The third feature is internal-first default. When a senior role opens, the board begins from the internal bench and has to defend, affirmatively, any decision to run an external search. The default is not we look externally unless there is an internal fit. The default is we look internally unless there is a specified reason to go external. That single change in the decision order rebalances the long-run pipeline materially.
None of these organisations are outliers on talent. They are outliers on discipline.
— 05 · ClosingFor organisations entering their next cycle.
If you lead a Philippine enterprise that will have to replace two or more senior executives in the next five years — which is most of them — the decision that matters is not who you hire in the next search. It is what you decide this year about the ten-year bench you are building underneath it.

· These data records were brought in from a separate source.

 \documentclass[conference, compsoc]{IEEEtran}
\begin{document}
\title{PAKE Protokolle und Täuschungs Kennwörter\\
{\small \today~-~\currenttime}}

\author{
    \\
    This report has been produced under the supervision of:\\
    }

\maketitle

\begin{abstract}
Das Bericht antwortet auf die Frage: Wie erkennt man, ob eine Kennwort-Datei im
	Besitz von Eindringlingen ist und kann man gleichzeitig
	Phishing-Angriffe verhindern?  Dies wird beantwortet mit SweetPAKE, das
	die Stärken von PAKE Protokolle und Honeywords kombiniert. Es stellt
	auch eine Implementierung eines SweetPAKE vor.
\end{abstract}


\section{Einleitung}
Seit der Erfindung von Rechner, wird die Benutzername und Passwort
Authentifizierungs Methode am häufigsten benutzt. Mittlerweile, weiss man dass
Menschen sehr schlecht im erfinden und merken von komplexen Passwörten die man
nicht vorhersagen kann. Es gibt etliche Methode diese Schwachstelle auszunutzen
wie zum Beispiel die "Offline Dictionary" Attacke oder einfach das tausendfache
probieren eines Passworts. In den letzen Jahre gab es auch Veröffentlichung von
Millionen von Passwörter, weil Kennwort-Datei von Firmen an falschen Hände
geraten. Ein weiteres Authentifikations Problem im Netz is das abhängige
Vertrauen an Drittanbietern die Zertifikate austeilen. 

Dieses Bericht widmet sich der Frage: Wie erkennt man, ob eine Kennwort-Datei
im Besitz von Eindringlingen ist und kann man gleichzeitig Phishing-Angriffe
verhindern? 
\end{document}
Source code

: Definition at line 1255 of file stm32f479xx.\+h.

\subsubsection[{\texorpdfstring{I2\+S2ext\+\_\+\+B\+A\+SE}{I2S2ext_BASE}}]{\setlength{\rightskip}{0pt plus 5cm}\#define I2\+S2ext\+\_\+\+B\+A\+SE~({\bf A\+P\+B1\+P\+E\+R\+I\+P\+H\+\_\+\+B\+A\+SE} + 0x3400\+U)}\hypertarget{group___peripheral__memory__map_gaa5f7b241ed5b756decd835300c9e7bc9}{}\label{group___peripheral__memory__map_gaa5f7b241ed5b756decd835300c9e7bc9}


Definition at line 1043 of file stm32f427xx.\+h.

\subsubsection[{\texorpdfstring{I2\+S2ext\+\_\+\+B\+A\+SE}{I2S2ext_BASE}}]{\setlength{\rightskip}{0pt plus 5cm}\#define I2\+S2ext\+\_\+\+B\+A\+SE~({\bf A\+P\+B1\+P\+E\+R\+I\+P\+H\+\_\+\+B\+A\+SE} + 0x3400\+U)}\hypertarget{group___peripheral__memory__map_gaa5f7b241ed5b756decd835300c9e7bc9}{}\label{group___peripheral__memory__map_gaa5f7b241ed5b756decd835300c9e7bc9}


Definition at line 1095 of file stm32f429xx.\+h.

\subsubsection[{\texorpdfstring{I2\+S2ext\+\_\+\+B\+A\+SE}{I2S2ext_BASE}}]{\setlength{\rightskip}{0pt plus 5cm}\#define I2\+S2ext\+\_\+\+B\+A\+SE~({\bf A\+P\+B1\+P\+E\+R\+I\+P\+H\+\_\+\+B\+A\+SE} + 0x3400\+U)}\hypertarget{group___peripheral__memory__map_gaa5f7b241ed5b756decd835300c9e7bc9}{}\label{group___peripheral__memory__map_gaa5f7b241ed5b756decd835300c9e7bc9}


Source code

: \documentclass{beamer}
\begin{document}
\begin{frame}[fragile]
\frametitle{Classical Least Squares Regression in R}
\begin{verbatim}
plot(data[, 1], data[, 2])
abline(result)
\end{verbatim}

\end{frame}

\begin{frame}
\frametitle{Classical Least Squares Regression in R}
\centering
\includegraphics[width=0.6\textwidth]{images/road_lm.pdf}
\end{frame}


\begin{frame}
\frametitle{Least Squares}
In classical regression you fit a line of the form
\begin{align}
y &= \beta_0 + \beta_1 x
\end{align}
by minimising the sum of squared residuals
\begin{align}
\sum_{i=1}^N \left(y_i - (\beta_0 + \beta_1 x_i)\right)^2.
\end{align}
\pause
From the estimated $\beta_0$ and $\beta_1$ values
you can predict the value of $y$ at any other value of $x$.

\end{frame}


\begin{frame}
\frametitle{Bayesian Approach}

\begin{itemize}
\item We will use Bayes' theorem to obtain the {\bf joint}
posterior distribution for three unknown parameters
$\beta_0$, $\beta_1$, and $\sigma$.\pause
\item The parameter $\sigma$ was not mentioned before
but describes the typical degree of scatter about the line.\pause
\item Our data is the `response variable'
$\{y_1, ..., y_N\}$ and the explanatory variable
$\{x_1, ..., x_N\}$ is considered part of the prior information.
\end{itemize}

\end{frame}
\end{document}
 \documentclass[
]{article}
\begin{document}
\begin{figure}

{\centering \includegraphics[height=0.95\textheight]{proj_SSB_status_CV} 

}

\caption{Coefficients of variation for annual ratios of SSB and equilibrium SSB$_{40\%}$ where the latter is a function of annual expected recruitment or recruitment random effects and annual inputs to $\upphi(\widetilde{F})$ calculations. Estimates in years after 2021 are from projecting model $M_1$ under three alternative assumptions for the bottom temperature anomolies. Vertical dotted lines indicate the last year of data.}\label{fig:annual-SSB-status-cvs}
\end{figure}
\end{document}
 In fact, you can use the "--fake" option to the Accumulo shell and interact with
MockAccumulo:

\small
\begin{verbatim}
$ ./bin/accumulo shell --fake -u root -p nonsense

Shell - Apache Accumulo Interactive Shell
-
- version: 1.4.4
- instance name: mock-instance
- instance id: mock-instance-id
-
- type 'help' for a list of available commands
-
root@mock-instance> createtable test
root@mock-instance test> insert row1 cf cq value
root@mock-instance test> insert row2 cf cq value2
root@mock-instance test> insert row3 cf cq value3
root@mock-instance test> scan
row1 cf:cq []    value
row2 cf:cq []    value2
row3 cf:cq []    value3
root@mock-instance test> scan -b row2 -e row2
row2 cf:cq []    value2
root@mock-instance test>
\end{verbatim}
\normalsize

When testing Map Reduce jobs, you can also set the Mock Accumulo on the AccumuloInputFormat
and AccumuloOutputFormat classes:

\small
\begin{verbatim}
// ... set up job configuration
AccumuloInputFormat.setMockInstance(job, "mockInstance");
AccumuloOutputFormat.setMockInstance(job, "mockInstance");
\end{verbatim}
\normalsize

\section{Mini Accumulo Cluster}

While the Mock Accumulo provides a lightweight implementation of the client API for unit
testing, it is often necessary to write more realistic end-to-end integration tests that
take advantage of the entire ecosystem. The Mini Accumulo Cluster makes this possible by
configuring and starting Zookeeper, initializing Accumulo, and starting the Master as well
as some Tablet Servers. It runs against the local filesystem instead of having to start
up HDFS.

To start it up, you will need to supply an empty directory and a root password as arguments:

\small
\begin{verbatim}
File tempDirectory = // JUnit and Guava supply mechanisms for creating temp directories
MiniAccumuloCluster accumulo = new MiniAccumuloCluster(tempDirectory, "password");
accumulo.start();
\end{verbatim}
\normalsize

The reversal of the succession gap at the institutional level will take years. The reversal at the individual organisation level can begin in a single board cycle. The leaders who are ready-now in 2031 are, today, the directors and senior VPs who will either receive the structured development assignments they need, or not. They are, in most Philippine enterprises, not receiving them.
That is fixable. It is not fixable by hiring. It is fixable by deciding that leadership continuity is a capital commitment, not a human-resources process — and running the organisation accordingly.
The shortage was caused by a decade of under-investment. It will be resolved, in any organisation that actually resolves it, by a decade of investment. There is no shorter path.